I write codes for calculating gradients of real valued function.
But the result is not desired one. For example, gradient of f(x,y) = x^2 + y^2 at (1,1) should be (2,2) but in my codes, it is (1,1). Where do I misunderstand?
Here, gradient is a vector whose i-th component is given by
{ (f(x1,x2,…,xi+h,…) – f(x1,x2,…,xi,…) ) /h
+(f(x1,x2,…,xi-h,…) – f(x1,x2,…,xi,…) ) /(-h) }/2.
from numpy import *
def grad(f,x):
h=1e-4
print("h =",h)
grad = zeros_like(x)
print( " grad = zeros_like(x):" ,grad )
for i in range(x.size):
print("i=", i)
grad[i] = (f(x[i] + h) - f(x[i] - h)) / (2*h)
print(" grad[",i,"] =", grad[i] )
return grad
def f(x):
return sum(x**2)
print("should be (2,2) but it is ", grad(f,array([1,1])) )
>Solution :
Use
grad = zeros_like(x, dtype=float)
All the x values you use are integer type.
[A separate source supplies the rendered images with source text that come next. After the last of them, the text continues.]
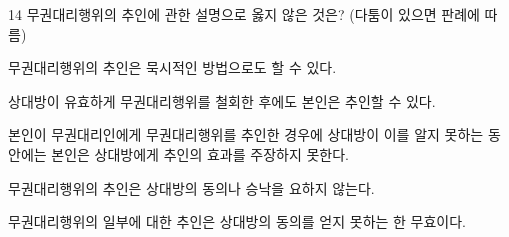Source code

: \begin{question}{14}
무권대리행위의 추인에 관한 설명으로 옳지 않은 것은? (다툼이 있으면 판례에 따름)
\begin{choices}
  \item 무권대리행위의 추인은 묵시적인 방법으로도 할 수 있다.
  \item 상대방이 유효하게 무권대리행위를 철회한 후에도 본인은 추인할 수 있다.
  \item 본인이 무권대리인에게 무권대리행위를 추인한 경우에 상대방이 이를 알지 못하는 동안에는 본인은 상대방에게 추인의 효과를 주장하지 못한다.
  \item 무권대리행위의 추인은 상대방의 동의나 승낙을 요하지 않는다.
  \item 무권대리행위의 일부에 대한 추인은 상대방의 동의를 얻지 못하는 한 무효이다.
\end{choices}
\end{question}
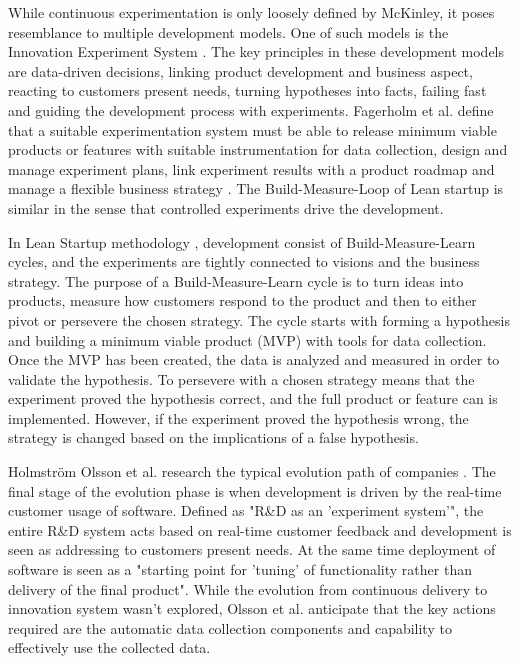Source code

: \documentclass[english]{tktltiki2}
\theoremstyle{definition}
\theoremstyle{remark}
\begin{document}
While continuous experimentation is only loosely defined by McKinley, it poses resemblance to multiple development models. One of such models is the Innovation Experiment System \cite{bosch2012building}. The key principles in these development models are data-driven decisions, linking product development and business aspect, reacting to customers present needs, turning hypotheses into facts, failing fast and guiding the development process with experiments. Fagerholm et al. define that a suitable experimentation system must be able to release minimum viable products or features with suitable instrumentation for data collection, design and manage experiment plans, link experiment results with a product roadmap and manage a flexible business strategy \cite{fagerholm2014building}. The Build-Measure-Loop of Lean startup is similar in the sense that controlled experiments drive the development.

In Lean Startup methodology \cite{ries2011lean}, development consist of Build-Measure-Learn cycles, and the experiments are tightly connected to visions and the business strategy. The purpose of a Build-Measure-Learn cycle is to turn ideas into products, measure how customers respond to the product and then to either pivot or persevere the chosen strategy. The cycle starts with forming a hypothesis and building a minimum viable product (MVP) with tools for data collection. Once the MVP has been created, the data is analyzed and measured in order to validate the hypothesis. To persevere with a chosen strategy means that the experiment proved the hypothesis correct, and the full product or feature can is implemented. However, if the experiment proved the hypothesis wrong, the strategy is changed based on the implications of a false hypothesis.

Holmström Olsson et al. research the typical evolution path of companies \cite{olsson2012climbing}. The final stage of the evolution phase is when development is driven by the real-time customer usage of software. Defined as "R\&D as an 'experiment system'", the entire R\&D system acts based on real-time customer feedback and development is seen as addressing to customers present needs. At the same time deployment of software is seen as a "starting point for 'tuning' of functionality rather than delivery of the final product". While the evolution from continuous delivery to innovation system wasn't explored, Olsson et al. anticipate that the key actions required are the automatic data collection components and capability to effectively use the collected data.
\end{document}
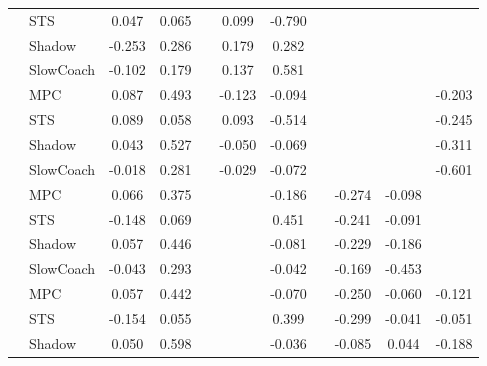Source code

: \begin{tabular}{|l|l|*{9}{c|}}
                                                           & STS &    0.047 &     0.065 &        &  0.099 & -0.790 &     &      &      &       \\
                                                           & Shadow &   -0.253 &     0.286 &        &  0.179 &  0.282 &     &      &      &       \\
                                                           & SlowCoach &   -0.102 &     0.179 &        &  0.137 &  0.581 &     &      &      &       \\
\midrule
[True, True, False, True, True, False, False, False, True] & MPC &    0.087 &     0.493 &        & -0.123 & -0.094 &     &      &      &   -0.203 \\
                                                           & STS &    0.089 &     0.058 &        &  0.093 & -0.514 &     &      &      &   -0.245 \\
                                                           & Shadow &    0.043 &     0.527 &        & -0.050 & -0.069 &     &      &      &   -0.311 \\
                                                           & SlowCoach &   -0.018 &     0.281 &        & -0.029 & -0.072 &     &      &      &   -0.601 \\
\midrule
[True, True, False, False, True, False, True, True, False] & MPC &    0.066 &     0.375 &        &     & -0.186 &     &  -0.274 &  -0.098 &       \\
                                                           & STS &   -0.148 &     0.069 &        &     &  0.451 &     &  -0.241 &  -0.091 &       \\
                                                           & Shadow &    0.057 &     0.446 &        &     & -0.081 &     &  -0.229 &  -0.186 &       \\
                                                           & SlowCoach &   -0.043 &     0.293 &        &     & -0.042 &     &  -0.169 &  -0.453 &       \\
\midrule
[True, True, False, False, True, False, True, True, True] & MPC &    0.057 &     0.442 &        &     & -0.070 &     &  -0.250 &  -0.060 &   -0.121 \\
                                                           & STS &   -0.154 &     0.055 &        &     &  0.399 &     &  -0.299 &  -0.041 &   -0.051 \\
                                                           & Shadow &    0.050 &     0.598 &        &     & -0.036 &     &  -0.085 &   0.044 &   -0.188 \\

\end{tabular}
The division operation will convert the result to float, but since grad is set to be like x, it will have an integer type, and the floating point results will be truncated to integer before assigned to grad[i]. Hence you get a truncated floating point value as integer, which produces the result of what you see.
You may expect the result of the gradient calculation to be 2 when x[i] == 1. But the floating point division is imprecise (in decimal), thus it may be something like 1.999998, which truncates to 1 before it is assigned. That’s why your result is 1, not 2.
The worst part is that if you have set h to something like h=0.015625, which is 2**-6 and can be represented exactly in binary, the result would have been (2, 2), since the division results in precisely 2.0 in binary, and thus the truncation to integer values would result in 2. This can lead to (hidden) bugs which will only appear weeks or months later, if at all (but may lead to incorrect results in published results, with all kind of possible consequences. Just as an example of a worst-case scenario.)